* **THE PROBLEM**:
Among the following entries, count the lines that contain "página" and report only the result.

* **ENTRIES PROVIDED**:
..............................

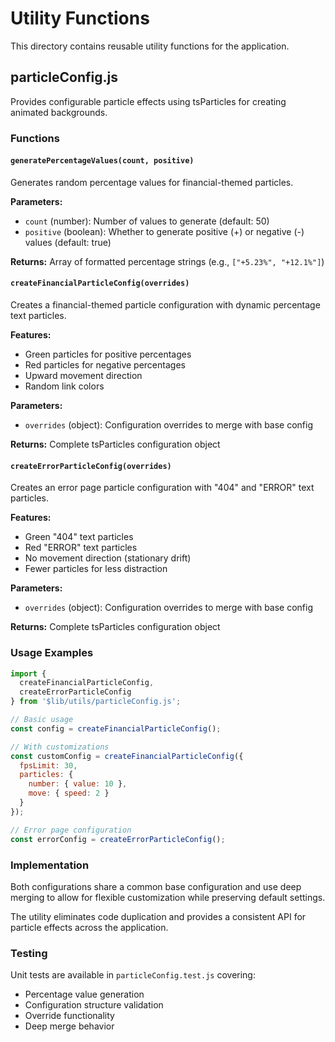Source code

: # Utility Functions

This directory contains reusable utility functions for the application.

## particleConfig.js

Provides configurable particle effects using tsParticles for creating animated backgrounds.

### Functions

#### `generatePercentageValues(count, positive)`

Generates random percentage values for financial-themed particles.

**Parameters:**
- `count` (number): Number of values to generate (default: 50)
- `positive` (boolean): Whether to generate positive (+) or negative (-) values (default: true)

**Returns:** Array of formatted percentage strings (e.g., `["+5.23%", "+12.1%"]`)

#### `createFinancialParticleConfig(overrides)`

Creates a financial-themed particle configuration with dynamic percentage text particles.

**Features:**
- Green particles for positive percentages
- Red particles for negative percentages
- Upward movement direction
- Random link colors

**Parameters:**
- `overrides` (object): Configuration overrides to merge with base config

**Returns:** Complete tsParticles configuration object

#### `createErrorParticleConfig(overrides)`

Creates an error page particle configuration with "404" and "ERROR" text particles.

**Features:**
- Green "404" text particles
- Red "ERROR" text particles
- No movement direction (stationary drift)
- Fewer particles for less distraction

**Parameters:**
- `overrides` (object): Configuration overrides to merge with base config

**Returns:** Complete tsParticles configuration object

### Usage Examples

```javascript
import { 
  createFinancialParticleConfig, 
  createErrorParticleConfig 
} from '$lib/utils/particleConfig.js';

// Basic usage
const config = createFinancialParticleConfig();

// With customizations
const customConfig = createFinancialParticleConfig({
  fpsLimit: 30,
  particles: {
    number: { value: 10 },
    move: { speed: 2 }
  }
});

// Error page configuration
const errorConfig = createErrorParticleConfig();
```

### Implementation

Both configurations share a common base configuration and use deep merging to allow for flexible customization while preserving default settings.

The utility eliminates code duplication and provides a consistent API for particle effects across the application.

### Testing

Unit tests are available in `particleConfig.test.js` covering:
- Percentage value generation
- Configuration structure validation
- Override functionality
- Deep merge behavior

..............................

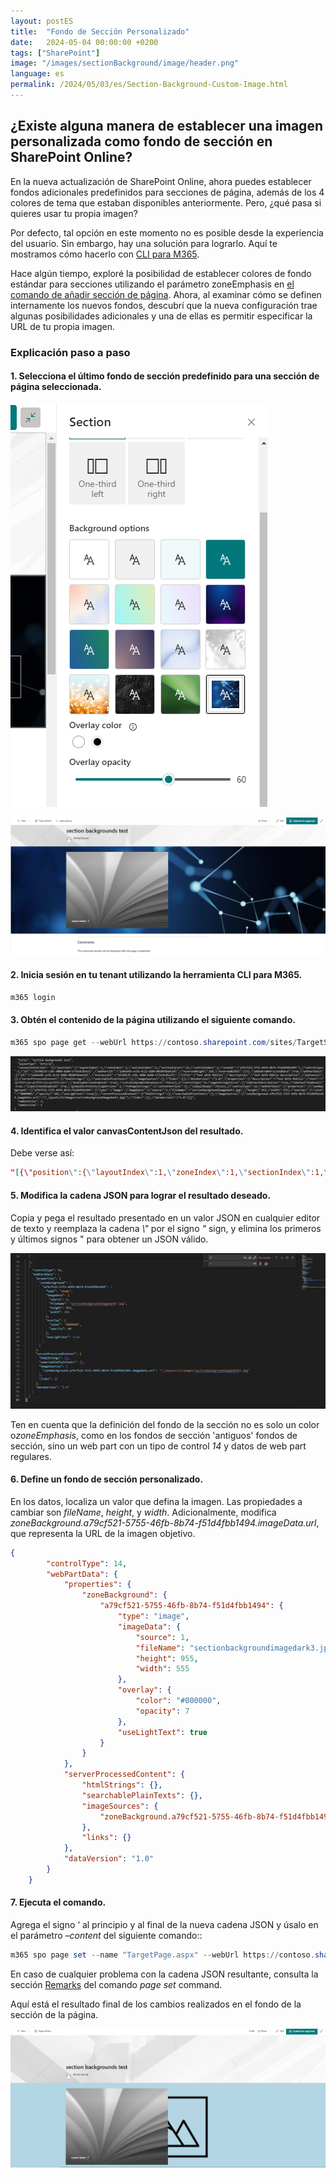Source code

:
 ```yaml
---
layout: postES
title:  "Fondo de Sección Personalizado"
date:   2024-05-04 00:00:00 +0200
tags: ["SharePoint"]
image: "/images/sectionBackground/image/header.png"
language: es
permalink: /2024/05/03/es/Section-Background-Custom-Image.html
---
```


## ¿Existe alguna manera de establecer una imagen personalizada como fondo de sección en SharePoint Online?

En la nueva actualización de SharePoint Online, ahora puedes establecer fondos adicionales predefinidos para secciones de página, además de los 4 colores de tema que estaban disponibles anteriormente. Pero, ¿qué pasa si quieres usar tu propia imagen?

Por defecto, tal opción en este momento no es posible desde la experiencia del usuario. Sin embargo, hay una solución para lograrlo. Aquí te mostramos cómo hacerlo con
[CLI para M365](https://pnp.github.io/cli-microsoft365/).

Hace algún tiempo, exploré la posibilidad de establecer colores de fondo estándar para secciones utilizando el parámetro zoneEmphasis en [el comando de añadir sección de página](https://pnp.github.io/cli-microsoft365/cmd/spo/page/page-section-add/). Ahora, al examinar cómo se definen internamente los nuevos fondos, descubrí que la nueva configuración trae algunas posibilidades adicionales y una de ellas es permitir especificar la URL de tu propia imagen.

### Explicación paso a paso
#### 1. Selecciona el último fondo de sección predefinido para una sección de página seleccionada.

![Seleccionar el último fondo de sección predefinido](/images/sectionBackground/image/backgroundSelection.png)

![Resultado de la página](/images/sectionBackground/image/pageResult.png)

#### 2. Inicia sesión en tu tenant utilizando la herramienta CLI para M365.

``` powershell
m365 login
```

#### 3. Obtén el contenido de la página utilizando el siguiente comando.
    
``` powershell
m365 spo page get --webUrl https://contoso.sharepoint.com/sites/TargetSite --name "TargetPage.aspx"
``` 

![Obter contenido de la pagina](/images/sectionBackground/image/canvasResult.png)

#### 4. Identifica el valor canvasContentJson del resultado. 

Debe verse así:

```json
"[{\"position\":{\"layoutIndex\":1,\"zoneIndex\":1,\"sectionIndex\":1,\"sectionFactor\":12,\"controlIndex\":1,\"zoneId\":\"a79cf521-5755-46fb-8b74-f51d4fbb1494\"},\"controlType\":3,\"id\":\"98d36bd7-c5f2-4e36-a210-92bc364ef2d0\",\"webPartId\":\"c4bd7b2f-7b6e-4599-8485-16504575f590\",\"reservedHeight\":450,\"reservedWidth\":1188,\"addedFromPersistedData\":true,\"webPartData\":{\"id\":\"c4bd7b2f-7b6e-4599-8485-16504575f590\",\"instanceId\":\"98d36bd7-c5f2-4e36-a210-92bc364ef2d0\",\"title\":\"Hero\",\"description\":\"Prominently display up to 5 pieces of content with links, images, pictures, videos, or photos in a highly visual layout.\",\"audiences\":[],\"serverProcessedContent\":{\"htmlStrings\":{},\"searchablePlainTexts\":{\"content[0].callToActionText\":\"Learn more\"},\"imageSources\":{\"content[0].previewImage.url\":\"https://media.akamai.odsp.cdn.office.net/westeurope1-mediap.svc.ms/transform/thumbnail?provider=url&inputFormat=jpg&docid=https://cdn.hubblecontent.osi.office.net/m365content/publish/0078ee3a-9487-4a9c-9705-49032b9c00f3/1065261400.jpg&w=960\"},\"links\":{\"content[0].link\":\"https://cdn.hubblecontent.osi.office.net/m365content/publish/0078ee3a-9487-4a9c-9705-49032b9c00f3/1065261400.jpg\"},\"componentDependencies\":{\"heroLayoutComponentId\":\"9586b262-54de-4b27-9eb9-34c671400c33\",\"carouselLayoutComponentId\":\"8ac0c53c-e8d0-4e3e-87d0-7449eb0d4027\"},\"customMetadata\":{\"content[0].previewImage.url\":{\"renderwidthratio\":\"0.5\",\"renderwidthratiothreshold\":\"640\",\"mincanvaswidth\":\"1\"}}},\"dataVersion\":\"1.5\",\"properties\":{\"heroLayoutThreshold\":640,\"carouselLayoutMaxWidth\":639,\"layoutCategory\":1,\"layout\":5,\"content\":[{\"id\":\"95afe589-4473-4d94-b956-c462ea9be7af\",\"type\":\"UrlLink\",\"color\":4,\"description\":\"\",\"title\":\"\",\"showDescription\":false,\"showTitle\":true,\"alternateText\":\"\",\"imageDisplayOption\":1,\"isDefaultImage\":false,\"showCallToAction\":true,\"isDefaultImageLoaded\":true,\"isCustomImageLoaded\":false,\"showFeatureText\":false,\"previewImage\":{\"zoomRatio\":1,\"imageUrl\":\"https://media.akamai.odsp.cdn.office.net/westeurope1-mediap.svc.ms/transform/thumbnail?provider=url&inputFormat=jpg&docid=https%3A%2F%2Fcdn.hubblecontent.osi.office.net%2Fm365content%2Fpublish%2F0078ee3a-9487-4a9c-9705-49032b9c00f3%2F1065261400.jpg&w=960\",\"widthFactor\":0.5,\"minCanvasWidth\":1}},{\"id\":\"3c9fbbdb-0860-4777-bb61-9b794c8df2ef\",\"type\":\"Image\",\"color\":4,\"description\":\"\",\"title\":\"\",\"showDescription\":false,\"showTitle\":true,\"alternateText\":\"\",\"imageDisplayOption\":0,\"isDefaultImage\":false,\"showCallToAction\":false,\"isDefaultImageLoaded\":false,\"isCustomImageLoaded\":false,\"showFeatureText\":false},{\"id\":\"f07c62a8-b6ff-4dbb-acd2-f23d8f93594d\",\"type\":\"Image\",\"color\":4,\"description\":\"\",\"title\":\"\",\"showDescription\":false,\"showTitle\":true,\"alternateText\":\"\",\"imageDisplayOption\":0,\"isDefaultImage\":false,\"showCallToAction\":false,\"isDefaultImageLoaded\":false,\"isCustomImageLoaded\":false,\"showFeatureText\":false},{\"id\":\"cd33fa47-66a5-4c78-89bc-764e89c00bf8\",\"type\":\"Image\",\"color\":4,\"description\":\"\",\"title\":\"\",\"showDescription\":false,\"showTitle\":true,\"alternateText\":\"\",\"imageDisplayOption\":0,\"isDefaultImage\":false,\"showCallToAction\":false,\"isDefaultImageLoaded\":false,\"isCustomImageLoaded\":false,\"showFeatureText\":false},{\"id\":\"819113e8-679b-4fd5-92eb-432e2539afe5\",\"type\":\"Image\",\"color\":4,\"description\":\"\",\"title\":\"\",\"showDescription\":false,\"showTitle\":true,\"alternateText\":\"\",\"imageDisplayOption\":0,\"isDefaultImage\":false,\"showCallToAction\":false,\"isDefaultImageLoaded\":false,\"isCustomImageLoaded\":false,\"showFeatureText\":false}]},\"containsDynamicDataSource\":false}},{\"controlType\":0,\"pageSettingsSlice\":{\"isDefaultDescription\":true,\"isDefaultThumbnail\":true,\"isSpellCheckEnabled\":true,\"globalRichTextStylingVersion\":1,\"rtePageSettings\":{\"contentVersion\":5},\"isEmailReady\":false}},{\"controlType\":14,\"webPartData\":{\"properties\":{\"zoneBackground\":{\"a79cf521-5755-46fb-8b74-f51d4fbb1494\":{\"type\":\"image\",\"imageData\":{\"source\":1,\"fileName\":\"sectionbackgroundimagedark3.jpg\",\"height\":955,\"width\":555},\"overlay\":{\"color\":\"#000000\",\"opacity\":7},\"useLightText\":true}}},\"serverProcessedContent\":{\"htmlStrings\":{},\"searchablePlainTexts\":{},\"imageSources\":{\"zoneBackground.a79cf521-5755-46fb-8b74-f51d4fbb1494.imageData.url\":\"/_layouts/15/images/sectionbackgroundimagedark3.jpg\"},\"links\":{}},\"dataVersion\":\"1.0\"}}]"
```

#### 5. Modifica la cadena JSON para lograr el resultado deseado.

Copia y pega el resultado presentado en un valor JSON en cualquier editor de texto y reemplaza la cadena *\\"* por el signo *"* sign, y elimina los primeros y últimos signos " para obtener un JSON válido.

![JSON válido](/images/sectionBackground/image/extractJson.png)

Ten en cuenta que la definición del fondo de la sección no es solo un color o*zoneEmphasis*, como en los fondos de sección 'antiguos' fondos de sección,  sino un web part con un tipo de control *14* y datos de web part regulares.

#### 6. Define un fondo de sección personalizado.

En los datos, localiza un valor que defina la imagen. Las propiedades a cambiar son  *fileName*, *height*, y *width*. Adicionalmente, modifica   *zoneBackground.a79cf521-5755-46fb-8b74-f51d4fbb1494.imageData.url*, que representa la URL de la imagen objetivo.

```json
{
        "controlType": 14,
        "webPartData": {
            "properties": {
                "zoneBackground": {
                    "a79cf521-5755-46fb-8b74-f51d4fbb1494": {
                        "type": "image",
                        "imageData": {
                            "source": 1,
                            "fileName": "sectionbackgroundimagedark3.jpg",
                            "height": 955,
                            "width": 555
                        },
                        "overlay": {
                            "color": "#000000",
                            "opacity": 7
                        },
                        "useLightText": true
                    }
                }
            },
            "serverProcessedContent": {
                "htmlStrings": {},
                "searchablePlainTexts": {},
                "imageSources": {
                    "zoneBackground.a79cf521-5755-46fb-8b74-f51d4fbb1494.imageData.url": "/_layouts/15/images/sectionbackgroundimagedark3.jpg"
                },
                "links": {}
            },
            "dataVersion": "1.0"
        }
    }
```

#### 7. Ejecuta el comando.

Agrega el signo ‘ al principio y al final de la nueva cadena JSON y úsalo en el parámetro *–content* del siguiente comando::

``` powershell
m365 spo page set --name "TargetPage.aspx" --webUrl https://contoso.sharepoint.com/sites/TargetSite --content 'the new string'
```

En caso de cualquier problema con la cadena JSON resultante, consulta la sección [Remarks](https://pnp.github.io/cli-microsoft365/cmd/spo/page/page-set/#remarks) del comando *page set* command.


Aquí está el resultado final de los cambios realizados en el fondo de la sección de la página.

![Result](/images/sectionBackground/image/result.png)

..............................

* **EXPECTED OUTPUT**:
6